A good example is Modula-3, a systems programing language that while it does have GC by default, also allows for global and stack allocation, value types, bit and structure packing and if really necessary naked pointers (only allowed in unsafe modules).

Or Mesa/Cedar at Xerox PARC with its mix of RC/GC, which is basically the same as C++ _ptr<>() + deferred_ptr<>() just implemented at the language level.

Same applies to RAII, yes it was a very good invention in C++, but many other languages do offer good ways of doing resource management, for example bracket in Haskell or withResource in others.

⬐ vmarsy

I think the reason the C++ community has a strong bias against garbage collection as you say is because it has a bias against all sort of unpredictable/unwanted behavior. That's the essence of c++: pay only for what you need/want/use. Garbage collection wouldn't be appropriate in some situations.

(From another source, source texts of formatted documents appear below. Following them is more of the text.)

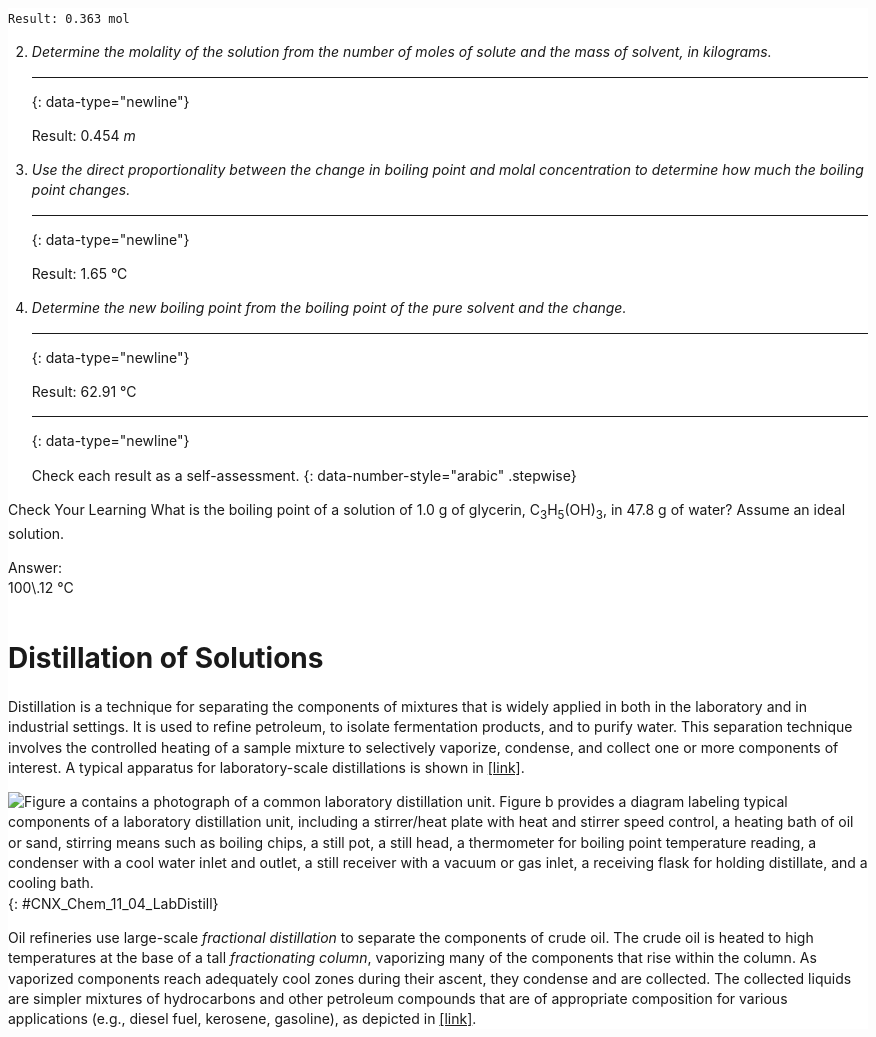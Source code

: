     Result: 0.363 mol
2.  *Determine the molality of the solution from the number of moles of solute and the mass of solvent, in kilograms.*
    * * *
    {: data-type="newline"}
    
    Result: 0.454 *m*
3.  *Use the direct proportionality between the change in boiling point and molal concentration to determine how much the boiling point changes.*
    * * *
    {: data-type="newline"}
    
    Result: 1.65 °C
4.  *Determine the new boiling point from the boiling point of the pure solvent and the change.*
    * * *
    {: data-type="newline"}
    
    Result: 62.91 °C
    * * *
    {: data-type="newline"}
    
    Check each result as a self-assessment.
{: data-number-style="arabic" .stepwise}

<span data-type="title">Check Your Learning</span> What is the boiling point of a solution of 1.0 g of glycerin, C<sub>3</sub>H<sub>5</sub>(OH)<sub>3</sub>, in 47.8 g of water? Assume an ideal solution.

<div data-type="note" class="note" markdown="1">
<div data-type="title" class="title">
Answer:
</div>
100\.12 °C

</div>
</div>

# Distillation of Solutions

Distillation is a technique for separating the components of mixtures that is widely applied in both in the laboratory and in industrial settings. It is used to refine petroleum, to isolate fermentation products, and to purify water. This separation technique involves the controlled heating of a sample mixture to selectively vaporize, condense, and collect one or more components of interest. A typical apparatus for laboratory-scale distillations is shown in [\[link\]](#CNX_Chem_11_04_LabDistill).

 ![Figure a contains a photograph of a common laboratory distillation unit. Figure b provides a diagram labeling typical components of a laboratory distillation unit, including a stirrer/heat plate with heat and stirrer speed control, a heating bath of oil or sand, stirring means such as boiling chips, a still pot, a still head, a thermometer for boiling point temperature reading, a condenser with a cool water inlet and outlet, a still receiver with a vacuum or gas inlet, a receiving flask for holding distillate, and a cooling bath.](../resources/CNX_Chem_11_04_LabDistill.jpg "A typical laboratory distillation unit is shown in (a) a photograph and (b) a schematic diagram of the components. (credit a: modification of work by &#x201C;Rifleman82&#x201D;/Wikimedia commons; credit b: modification of work by &#x201C;Slashme&#x201D;/Wikimedia Commons)"){: #CNX_Chem_11_04_LabDistill}

Oil refineries use large-scale *fractional distillation* to separate the components of crude oil. The crude oil is heated to high temperatures at the base of a tall *fractionating column*, vaporizing many of the components that rise within the column. As vaporized components reach adequately cool zones during their ascent, they condense and are collected. The collected liquids are simpler mixtures of hydrocarbons and other petroleum compounds that are of appropriate composition for various applications (e.g., diesel fuel, kerosene, gasoline), as depicted in [\[link\]](#CNX_Chem_11_04_refinery).
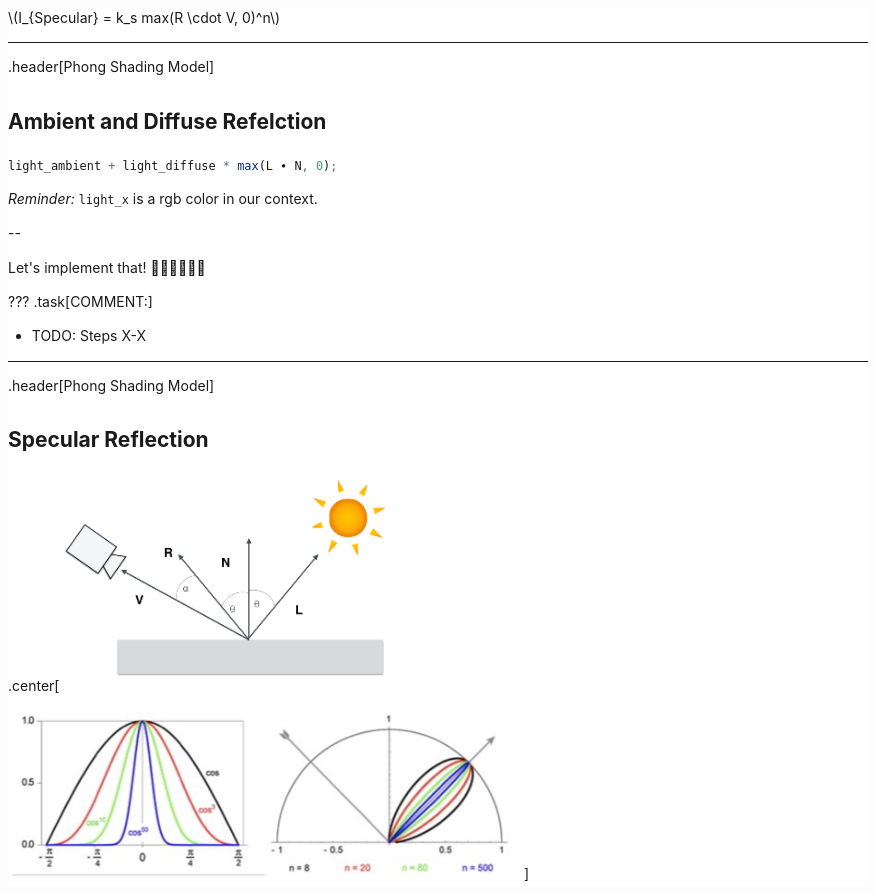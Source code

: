 \\(I_{Specular} = k_s max(R \cdot V, 0)^n\\)


---
.header[Phong Shading Model]

## Ambient and Diffuse Refelction

```js
light_ambient + light_diffuse * max(L ∙ N, 0);
```

*Reminder:* `light_x` is a rgb color in our context.

--

Let's implement that! 👩🏽‍💻🧑🏻‍💻


???
.task[COMMENT:]  

* TODO: Steps X-X


---
.header[Phong Shading Model]

## Specular Reflection

.center[<img src="../img/reflection_vector_normal.png" alt="reflection_vector_normal" style="width:40%;"> <img src="../img/shininess.png" alt="shininess" style="width:60%;">]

So re-implementing your own GC algorithm in the special case where you need it is seen as acceptable. That deffered pointer could be part of the standard library as long as those who don't need to use it don't pay any performance overhead

⬐ winter_blue

I don't know if I would acknowledge that there are problems that have GC as the only and best solution. Perhaps there are certain specific memory management problems for which a GC is the best solution. But what if you avoid that entire class of problems by adopting certain programming paradigms, or by the design of your programming language? For instance, Rust ensures memory safety without a GC. And while I write C++, I rarely find myself directly call new -- most of my objects are allocated by STL containers and via stack building.

⬐ saucetenuto

Right, but then you also shouldn't be using the techniques described in the article, right? To put it another way, there's no case where deferred collection with smart pointers is better than real GC.

⬐ johncolanduoni

Rust is horrifically bad at dealing with non-trivial cyclical structures for a number of reasons, not having a GC being one of them.

⬐ wspeirs

Beyond "not having GC", what are those reasons? I'm new to Rust and curious...

⬐ johncolanduoni

Inherited mutability and no aliasing mean cyclical structures tend to be a fairly complicated mess of RefCell/Cells. The borrow checker is very good at handling ordered lifetimes but cannot handle more complicated access patterns without the runtime checks in RefCells.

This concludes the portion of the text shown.